**** Data shown
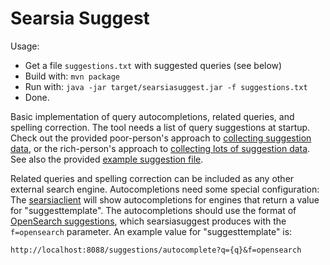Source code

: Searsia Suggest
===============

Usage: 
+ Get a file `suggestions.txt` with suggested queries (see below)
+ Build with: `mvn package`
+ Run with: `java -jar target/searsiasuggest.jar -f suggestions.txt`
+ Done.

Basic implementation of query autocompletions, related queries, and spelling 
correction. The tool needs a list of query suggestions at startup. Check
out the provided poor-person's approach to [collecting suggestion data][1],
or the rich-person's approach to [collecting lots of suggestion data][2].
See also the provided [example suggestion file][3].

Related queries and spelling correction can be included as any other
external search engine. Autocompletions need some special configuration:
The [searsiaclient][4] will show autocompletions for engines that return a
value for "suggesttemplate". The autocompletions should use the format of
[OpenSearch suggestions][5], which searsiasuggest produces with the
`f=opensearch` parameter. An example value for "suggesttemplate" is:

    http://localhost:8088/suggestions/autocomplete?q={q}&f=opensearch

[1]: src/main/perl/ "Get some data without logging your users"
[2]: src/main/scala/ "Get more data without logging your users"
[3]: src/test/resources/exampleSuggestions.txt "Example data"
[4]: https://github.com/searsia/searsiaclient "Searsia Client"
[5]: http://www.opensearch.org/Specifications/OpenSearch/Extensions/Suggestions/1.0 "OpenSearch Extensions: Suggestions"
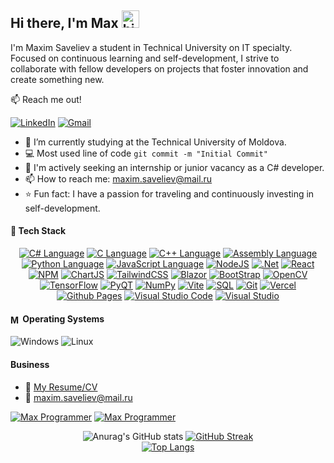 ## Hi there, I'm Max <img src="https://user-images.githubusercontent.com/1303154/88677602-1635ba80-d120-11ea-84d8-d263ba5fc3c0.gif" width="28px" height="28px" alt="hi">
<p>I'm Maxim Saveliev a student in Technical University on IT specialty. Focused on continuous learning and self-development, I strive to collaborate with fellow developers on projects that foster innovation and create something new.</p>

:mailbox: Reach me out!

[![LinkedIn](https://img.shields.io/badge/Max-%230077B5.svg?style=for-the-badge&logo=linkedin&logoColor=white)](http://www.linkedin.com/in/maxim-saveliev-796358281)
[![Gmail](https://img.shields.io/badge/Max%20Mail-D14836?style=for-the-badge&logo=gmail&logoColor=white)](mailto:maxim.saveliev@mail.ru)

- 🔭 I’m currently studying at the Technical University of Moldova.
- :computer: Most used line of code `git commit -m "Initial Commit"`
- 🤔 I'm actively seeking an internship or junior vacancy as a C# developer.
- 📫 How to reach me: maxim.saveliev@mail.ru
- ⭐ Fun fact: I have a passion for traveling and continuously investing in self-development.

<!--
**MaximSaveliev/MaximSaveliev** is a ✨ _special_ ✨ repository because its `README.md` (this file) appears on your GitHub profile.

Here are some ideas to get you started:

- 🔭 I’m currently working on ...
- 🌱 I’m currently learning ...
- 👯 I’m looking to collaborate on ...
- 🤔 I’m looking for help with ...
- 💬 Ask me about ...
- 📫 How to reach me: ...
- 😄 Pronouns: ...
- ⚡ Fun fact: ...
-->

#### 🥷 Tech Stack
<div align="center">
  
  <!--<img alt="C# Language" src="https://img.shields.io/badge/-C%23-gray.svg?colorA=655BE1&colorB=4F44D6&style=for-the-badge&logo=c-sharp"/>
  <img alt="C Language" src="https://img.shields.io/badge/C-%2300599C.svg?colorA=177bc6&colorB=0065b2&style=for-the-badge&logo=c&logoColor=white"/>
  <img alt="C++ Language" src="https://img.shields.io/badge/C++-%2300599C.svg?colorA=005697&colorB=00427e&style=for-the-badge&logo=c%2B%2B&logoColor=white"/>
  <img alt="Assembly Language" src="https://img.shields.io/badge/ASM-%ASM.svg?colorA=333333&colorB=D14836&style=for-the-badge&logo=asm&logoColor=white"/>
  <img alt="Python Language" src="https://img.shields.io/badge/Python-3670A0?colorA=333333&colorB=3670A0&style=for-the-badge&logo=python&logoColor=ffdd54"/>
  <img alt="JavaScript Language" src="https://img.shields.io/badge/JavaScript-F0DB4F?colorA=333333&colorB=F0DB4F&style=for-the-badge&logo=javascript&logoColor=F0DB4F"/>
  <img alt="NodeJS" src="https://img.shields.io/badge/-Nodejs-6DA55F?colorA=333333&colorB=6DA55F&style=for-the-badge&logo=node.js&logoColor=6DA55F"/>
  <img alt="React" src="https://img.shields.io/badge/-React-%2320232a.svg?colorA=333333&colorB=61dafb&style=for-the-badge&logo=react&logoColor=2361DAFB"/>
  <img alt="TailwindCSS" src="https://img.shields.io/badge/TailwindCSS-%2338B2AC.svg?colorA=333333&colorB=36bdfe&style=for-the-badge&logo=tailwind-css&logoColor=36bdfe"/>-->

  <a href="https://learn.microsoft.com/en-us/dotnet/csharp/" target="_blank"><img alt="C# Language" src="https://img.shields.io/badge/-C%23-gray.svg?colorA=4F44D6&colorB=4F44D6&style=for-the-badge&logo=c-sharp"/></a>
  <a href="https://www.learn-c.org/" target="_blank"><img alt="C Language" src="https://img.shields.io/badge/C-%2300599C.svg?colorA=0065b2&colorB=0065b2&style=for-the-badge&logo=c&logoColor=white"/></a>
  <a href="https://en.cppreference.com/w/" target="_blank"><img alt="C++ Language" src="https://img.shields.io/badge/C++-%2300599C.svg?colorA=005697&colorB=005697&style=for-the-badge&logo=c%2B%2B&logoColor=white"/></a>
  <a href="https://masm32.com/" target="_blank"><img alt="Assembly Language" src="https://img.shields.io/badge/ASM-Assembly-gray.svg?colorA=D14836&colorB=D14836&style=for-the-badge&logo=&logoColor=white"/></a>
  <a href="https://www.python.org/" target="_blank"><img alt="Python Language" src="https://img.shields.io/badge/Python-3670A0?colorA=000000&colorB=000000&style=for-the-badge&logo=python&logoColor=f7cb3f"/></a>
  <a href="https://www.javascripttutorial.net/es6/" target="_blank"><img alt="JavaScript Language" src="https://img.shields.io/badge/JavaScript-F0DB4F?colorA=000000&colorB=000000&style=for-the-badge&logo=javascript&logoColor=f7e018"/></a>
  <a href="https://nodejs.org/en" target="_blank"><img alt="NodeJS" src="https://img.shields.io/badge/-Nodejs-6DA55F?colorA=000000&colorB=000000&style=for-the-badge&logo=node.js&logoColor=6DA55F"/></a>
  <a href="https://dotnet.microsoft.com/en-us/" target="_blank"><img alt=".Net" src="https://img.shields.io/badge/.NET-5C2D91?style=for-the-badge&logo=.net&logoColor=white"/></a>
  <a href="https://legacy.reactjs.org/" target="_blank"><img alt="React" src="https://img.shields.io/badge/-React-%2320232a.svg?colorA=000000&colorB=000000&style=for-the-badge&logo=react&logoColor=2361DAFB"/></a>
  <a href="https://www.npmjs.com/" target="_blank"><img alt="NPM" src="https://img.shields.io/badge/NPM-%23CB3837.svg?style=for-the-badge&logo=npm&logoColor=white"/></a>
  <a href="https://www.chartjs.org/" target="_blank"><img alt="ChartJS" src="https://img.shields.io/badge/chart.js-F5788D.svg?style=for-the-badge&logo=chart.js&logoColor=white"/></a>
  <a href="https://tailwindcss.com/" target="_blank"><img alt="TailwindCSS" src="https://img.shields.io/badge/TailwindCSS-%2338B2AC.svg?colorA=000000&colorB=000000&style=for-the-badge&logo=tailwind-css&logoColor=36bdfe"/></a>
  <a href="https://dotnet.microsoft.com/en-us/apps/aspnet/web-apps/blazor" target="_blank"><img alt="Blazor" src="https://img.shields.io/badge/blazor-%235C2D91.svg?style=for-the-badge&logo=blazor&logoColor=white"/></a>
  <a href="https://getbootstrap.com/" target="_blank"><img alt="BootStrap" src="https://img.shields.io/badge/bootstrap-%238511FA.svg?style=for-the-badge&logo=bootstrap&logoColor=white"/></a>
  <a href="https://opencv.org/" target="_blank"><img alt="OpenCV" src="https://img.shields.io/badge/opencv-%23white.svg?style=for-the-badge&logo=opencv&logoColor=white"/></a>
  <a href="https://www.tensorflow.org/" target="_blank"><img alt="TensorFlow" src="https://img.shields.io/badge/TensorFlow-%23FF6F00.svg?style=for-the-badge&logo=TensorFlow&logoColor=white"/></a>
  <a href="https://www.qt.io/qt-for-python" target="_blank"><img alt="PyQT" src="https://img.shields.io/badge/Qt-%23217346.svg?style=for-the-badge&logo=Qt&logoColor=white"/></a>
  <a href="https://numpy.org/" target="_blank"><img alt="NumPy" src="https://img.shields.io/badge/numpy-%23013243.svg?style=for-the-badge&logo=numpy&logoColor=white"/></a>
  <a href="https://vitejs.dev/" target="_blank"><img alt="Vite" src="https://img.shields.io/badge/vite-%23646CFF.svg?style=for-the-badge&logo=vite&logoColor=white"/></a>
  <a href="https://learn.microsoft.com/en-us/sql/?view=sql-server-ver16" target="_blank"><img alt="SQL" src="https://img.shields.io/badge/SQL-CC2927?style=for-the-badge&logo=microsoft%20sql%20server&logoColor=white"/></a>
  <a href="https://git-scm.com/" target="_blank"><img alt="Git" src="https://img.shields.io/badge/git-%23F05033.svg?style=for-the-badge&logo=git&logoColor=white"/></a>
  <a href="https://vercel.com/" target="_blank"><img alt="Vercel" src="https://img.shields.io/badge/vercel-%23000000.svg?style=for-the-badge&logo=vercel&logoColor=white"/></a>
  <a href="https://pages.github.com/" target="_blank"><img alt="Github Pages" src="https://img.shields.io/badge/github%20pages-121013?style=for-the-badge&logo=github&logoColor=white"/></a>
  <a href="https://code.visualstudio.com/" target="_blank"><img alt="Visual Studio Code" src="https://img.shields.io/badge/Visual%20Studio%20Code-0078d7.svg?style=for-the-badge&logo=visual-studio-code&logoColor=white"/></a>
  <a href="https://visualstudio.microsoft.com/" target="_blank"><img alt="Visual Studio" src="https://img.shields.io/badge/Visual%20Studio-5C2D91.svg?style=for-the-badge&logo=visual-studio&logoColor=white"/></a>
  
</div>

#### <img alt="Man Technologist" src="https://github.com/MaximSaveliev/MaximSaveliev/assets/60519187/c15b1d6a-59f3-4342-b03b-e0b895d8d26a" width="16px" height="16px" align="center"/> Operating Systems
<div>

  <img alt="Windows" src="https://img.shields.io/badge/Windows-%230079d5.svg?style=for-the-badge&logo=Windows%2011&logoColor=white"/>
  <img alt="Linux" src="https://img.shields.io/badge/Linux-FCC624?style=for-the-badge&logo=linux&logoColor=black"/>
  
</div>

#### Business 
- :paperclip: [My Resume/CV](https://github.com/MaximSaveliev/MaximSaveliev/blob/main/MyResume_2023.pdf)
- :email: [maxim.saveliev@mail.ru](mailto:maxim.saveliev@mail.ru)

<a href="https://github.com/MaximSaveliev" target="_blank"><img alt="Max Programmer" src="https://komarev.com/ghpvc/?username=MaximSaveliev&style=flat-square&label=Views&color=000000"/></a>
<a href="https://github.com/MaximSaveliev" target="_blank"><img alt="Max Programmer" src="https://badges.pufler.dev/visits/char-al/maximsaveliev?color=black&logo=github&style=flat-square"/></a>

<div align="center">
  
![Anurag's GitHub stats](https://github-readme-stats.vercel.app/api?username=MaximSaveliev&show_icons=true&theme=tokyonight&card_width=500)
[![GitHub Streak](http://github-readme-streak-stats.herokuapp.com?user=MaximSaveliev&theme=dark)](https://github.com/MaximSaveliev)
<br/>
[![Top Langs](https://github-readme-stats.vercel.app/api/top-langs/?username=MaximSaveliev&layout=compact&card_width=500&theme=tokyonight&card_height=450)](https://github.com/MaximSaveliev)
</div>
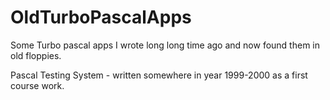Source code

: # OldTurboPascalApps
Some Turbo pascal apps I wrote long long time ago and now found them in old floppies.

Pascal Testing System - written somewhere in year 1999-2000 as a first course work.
********
**** Data shown
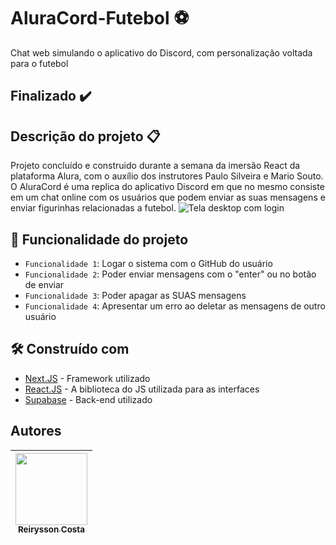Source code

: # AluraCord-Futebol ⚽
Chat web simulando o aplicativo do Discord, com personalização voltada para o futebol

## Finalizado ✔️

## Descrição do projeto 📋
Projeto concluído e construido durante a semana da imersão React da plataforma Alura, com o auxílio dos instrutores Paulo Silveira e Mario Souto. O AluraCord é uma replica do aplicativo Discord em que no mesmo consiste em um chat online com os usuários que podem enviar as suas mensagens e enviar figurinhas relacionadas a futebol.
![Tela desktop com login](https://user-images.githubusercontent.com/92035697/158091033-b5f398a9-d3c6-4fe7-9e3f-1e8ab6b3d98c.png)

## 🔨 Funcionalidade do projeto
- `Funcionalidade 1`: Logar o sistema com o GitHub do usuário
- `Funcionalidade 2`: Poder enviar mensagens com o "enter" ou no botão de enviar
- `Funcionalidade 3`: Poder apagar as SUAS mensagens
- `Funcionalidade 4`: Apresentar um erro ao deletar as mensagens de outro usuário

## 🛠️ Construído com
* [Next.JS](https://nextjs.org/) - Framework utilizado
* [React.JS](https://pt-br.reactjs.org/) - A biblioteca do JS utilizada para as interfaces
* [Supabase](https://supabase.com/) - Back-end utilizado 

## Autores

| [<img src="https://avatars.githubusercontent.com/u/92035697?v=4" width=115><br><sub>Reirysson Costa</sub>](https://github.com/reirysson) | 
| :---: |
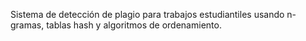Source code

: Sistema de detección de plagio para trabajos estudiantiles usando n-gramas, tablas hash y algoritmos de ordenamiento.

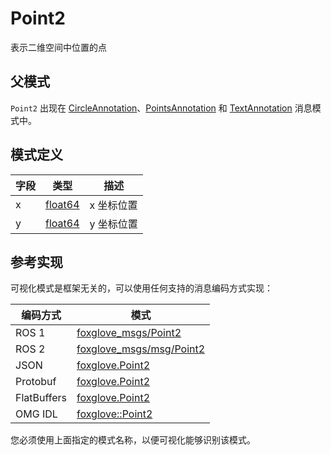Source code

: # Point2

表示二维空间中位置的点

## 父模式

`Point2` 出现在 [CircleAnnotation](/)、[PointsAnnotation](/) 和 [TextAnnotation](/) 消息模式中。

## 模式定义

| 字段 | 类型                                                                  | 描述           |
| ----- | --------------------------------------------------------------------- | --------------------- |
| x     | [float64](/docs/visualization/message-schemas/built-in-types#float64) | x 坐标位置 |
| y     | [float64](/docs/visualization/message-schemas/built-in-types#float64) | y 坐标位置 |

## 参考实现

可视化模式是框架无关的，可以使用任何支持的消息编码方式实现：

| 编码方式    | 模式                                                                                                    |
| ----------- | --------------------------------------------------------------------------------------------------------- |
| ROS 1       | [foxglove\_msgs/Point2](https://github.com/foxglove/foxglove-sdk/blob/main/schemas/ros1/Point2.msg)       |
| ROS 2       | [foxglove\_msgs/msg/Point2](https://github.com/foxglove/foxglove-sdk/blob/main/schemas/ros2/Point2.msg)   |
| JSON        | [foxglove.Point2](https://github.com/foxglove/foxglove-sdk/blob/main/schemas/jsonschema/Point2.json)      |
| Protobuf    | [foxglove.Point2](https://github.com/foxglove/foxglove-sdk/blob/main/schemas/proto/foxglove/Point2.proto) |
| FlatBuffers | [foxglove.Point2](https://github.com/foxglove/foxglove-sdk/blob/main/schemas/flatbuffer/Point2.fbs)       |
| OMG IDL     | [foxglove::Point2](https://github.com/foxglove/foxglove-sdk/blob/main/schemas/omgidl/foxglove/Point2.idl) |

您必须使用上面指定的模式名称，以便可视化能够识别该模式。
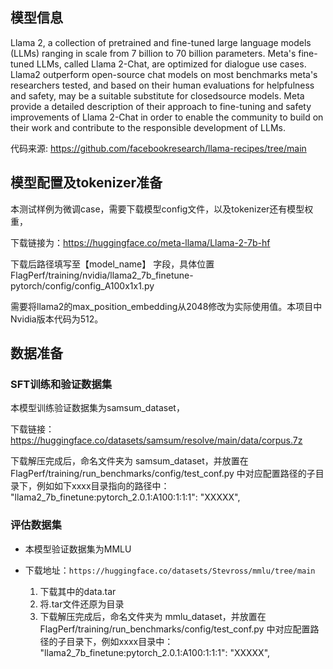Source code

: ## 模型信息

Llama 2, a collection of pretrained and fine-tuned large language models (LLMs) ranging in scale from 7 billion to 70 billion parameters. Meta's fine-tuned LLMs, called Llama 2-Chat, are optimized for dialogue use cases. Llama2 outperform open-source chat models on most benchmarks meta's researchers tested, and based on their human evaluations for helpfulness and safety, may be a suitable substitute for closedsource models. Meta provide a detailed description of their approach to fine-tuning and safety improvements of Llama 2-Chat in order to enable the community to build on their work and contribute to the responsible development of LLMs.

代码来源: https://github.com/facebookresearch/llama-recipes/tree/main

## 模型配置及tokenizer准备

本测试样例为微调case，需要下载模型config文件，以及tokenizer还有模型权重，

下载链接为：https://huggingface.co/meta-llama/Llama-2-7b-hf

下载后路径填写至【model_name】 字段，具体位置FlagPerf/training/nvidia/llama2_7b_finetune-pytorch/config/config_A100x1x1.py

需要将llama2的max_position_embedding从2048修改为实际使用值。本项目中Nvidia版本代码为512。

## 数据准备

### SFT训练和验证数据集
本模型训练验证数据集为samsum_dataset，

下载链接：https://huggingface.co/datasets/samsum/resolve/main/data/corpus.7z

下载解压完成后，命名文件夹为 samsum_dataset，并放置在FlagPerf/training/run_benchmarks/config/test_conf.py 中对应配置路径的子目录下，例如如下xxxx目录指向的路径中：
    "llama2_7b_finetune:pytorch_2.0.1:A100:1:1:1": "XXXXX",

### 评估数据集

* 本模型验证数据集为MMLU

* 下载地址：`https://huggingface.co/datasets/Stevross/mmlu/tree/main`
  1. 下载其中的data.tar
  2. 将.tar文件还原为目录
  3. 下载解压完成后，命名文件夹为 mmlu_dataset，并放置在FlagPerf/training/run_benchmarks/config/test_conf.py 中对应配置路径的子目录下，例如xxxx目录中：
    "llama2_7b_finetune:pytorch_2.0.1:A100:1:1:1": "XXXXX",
********
#### [Task]
The lines in the records above that include the word "currently" must be copied out.

#### [Answer]
- 🔭 I’m currently studying at the Technical University of Moldova.
- 🔭 I’m currently working on ...
- 🌱 I’m currently learning ...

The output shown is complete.